Stored data entries:

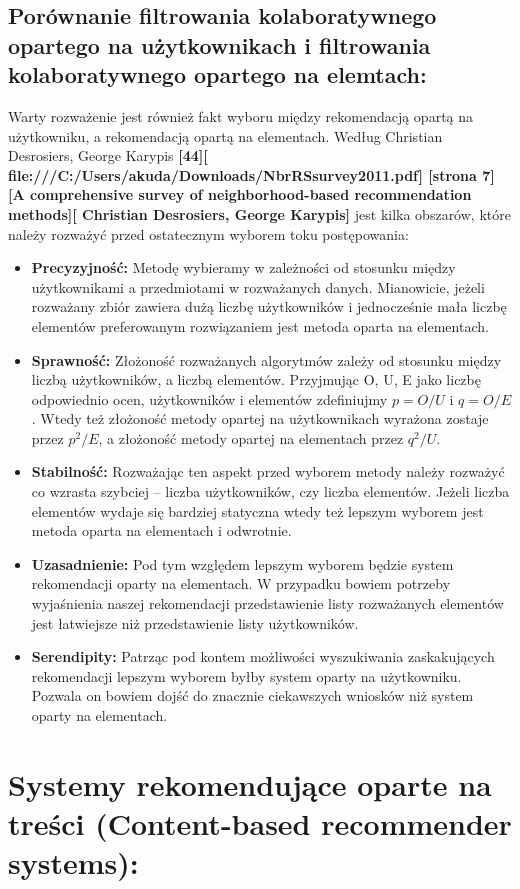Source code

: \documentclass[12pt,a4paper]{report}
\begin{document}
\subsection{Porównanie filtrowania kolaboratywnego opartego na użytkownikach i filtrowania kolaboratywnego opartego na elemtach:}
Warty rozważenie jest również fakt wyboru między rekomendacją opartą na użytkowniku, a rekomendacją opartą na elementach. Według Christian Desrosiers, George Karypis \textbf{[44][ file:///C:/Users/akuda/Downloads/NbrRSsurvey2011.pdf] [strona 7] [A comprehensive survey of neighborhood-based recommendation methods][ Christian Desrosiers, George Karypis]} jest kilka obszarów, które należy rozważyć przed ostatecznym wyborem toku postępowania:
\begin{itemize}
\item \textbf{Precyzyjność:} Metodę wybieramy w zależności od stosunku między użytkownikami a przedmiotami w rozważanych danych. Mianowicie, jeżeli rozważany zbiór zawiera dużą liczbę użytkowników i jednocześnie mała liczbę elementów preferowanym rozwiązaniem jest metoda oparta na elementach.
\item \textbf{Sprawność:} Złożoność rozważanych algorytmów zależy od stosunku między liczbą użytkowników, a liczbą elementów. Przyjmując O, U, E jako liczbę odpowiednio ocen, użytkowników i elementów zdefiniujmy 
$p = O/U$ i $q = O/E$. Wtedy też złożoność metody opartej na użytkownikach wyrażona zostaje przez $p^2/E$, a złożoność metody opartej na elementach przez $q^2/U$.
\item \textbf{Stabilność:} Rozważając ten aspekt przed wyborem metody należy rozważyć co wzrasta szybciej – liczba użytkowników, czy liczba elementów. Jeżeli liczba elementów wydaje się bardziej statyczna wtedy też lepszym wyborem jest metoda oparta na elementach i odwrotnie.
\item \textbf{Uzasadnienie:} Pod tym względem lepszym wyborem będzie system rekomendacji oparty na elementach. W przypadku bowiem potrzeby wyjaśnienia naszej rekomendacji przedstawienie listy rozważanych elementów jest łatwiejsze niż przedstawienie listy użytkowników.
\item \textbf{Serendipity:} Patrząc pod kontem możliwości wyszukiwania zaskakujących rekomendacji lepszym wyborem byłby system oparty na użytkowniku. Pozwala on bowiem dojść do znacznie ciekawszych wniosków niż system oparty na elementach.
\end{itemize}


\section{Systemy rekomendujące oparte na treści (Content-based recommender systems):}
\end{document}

...

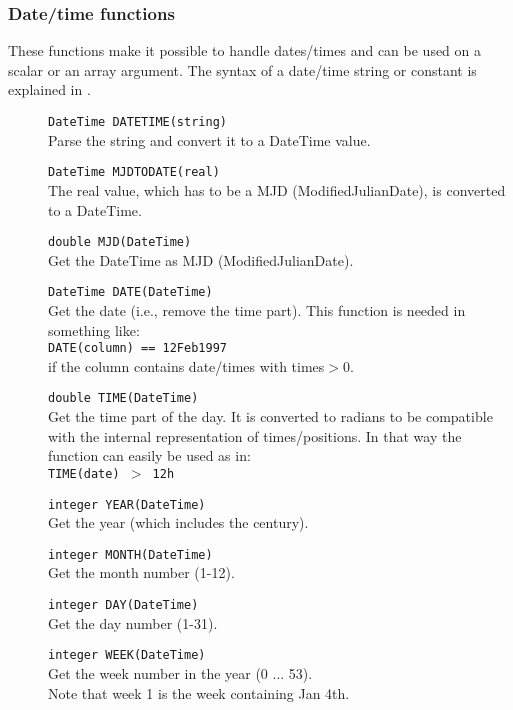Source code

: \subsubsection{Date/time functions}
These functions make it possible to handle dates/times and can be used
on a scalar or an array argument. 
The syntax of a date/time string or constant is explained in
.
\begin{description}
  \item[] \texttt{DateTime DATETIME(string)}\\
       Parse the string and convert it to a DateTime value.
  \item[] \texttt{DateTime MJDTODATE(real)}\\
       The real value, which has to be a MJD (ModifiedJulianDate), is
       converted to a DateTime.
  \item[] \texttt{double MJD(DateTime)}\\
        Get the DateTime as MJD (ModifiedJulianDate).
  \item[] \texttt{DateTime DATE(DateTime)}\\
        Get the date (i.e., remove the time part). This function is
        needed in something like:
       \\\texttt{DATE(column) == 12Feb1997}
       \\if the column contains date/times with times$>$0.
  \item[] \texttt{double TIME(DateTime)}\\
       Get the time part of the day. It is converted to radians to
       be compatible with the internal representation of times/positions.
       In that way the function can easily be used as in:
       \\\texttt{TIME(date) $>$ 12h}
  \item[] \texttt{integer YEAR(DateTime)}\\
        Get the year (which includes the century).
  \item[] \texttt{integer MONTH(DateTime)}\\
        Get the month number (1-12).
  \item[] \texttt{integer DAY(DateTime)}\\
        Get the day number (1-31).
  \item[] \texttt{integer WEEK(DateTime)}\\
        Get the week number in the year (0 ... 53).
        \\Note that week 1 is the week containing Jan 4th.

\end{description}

==

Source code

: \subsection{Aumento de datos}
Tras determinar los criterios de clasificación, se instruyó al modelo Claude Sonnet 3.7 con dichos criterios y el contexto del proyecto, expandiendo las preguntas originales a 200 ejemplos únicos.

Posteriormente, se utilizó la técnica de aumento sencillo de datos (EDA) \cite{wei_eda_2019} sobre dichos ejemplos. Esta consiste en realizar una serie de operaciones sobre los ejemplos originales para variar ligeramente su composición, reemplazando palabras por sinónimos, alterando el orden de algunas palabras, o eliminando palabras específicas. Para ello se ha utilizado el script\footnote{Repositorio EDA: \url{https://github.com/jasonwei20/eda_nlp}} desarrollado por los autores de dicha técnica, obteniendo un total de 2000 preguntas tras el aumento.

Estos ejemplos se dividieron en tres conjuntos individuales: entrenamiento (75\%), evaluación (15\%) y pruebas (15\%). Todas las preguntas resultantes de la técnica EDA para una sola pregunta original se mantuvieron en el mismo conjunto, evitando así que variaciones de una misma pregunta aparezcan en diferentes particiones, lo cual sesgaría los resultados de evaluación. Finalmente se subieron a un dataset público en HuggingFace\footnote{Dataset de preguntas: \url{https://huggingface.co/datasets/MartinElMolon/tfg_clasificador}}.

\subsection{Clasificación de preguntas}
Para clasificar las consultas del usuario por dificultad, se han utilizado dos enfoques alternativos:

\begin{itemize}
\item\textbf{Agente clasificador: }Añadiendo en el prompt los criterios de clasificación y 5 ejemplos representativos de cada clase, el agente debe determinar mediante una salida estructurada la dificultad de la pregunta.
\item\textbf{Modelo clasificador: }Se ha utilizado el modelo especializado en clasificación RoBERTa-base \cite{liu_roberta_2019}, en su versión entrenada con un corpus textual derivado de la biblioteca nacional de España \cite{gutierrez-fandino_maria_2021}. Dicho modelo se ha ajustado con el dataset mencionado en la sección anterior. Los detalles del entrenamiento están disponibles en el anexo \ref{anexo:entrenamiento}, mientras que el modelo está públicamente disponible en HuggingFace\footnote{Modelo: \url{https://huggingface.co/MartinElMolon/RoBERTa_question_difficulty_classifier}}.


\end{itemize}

**TASK DIRECTIONS**. Every line above that holds the word "integer" is to be found and copied.

**ANSWER FOR THIS EXERCISE**.
  \item[] \texttt{integer YEAR(DateTime)}\\
  \item[] \texttt{integer MONTH(DateTime)}\\
  \item[] \texttt{integer DAY(DateTime)}\\
  \item[] \texttt{integer WEEK(DateTime)}\\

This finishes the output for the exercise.